At the beginning of 2015, Nathalie felt that she was no longer able to estimate her income as accurately as before. As a result, she lowered her confirmed income from work.
– After lowering my income from work, I had to fairly quickly raise it again, to EUR 12,326, since that is the lowest amount entitling to a basic daily allowance.
The self-employed can temporarily cut down their contribution by 10-20 per cent. This flexibility does not affect their confirmed income from work, nor the sickness or basic daily allowance that is based on the confirmed income.
– In the end, however, the 10-20 per cent flexibility is quite small. If your income suddenly drops by half, the flexibility may not be enough. I wish the Self-employed Persons’ Pensions Act would allow for more flexibility.
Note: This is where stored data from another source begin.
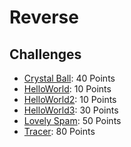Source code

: # Reverse

## Challenges
 - [Crystal Ball](Crystal%20Ball): 40 Points
 - [HelloWorld](HelloWorld): 10 Points
 - [HelloWorld2](HelloWorld2): 10 Points
 - [HelloWorld3](HelloWorld3): 30 Points
 - [Lovely Spam](Lovely%20Spam): 50 Points
 - [Tracer](Tracer): 80 Points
As it is now, the contributions of a self-employed person may be distrained if the income from work suddenly drops. Right now, I’m doing well, and I intend to raise my confirmed income to its previous level as soon as my employment situation becomes stable. I wish the Self-employed Persons’ Pensions Act was made more flexible, though, so that it would better serve the self-employed.
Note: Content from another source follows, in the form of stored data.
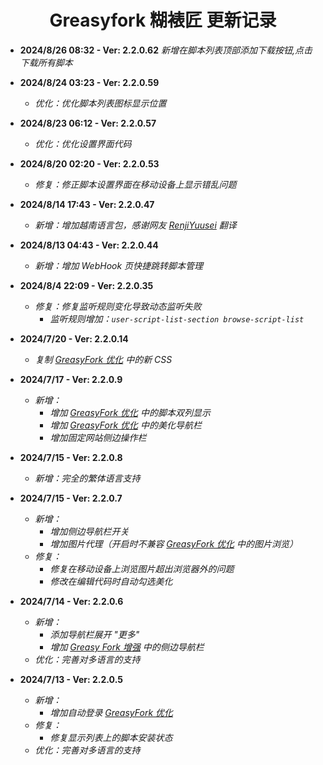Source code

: <h1 align="center">Greasyfork 糊裱匠 更新记录</h1>

- **2024/8/26 08:32 - Ver: 2.2.0.62** *新增在脚本列表顶部添加下载按钮,点击下载所有脚本*
- **2024/8/24 03:23 - Ver: 2.2.0.59**
  - *优化：优化脚本列表图标显示位置*

- **2024/8/23 06:12 - Ver: 2.2.0.57**
  - *优化：优化设置界面代码*

- **2024/8/20 02:20 - Ver: 2.2.0.53**
  - *修复：修正脚本设置界面在移动设备上显示错乱问题*

- **2024/8/14 17:43 - Ver: 2.2.0.47**
  - *新增：增加越南语言包，感谢网友 [RenjiYuusei](https://greasyfork.org/zh-CN/scripts/497346/discussions/255571) 翻译*

- **2024/8/13 04:43 - Ver: 2.2.0.44**
  - *新增：增加 WebHook 页快捷跳转脚本管理*

- **2024/8/4 22:09 - Ver: 2.2.0.35**
  - *修复：修复监听规则变化导致动态监听失败*
    - *监听规则增加：`user-script-list-section browse-script-list`*

- **2024/7/20 - Ver: 2.2.0.14**
  - *复制 [GreasyFork 优化](https://greasyfork.org/zh-CN/scripts/475722) 中的新 CSS*

- **2024/7/17 - Ver: 2.2.0.9**
  - *新增：*
    - *增加 [GreasyFork 优化](https://greasyfork.org/zh-CN/scripts/475722) 中的脚本双列显示*
    - *增加 [GreasyFork 优化](https://greasyfork.org/zh-CN/scripts/475722) 中的美化导航栏*
    - *增加固定网站侧边操作栏*

- **2024/7/15 - Ver: 2.2.0.8**
  - *新增：完全的繁体语言支持*

- **2024/7/15 - Ver: 2.2.0.7**
  - *新增：*
    - *增加侧边导航栏开关*
    - *增加图片代理（开启时不兼容 [GreasyFork 优化](https://greasyfork.org/zh-CN/scripts/475722) 中的图片浏览）*
  - *修复：*
    - *修复在移动设备上浏览图片超出浏览器外的问题*
    - *修改在编辑代码时自动勾选美化*

- **2024/7/14 - Ver: 2.2.0.6**
  - *新增：*
    - *添加导航栏展开 "更多"*
    - *增加 [Greasy Fork 增强](https://greasyfork.org/zh-CN/scripts/467078) 中的侧边导航栏*
  - *优化：完善对多语言的支持*

- **2024/7/13 - Ver: 2.2.0.5**
  - *新增：*
    - *增加自动登录 [GreasyFork 优化](https://greasyfork.org/zh-CN/scripts/475722)*
  - *修复：*
    - *修复显示列表上的脚本安装状态*
  - *优化：完善对多语言的支持*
Taking a degree is an opportunity
After the 2017 pension reform, Nathalie’s retirement age will be 65 years and 9 months. If she were to find herself unable to carry on in her current profession, she can always complete her master’s thesis and graduate with an academic degree. She would accrue pension also for her studies.
– I would need a basic livelihood while working on my theses. I’d rather earn my living and pension by working.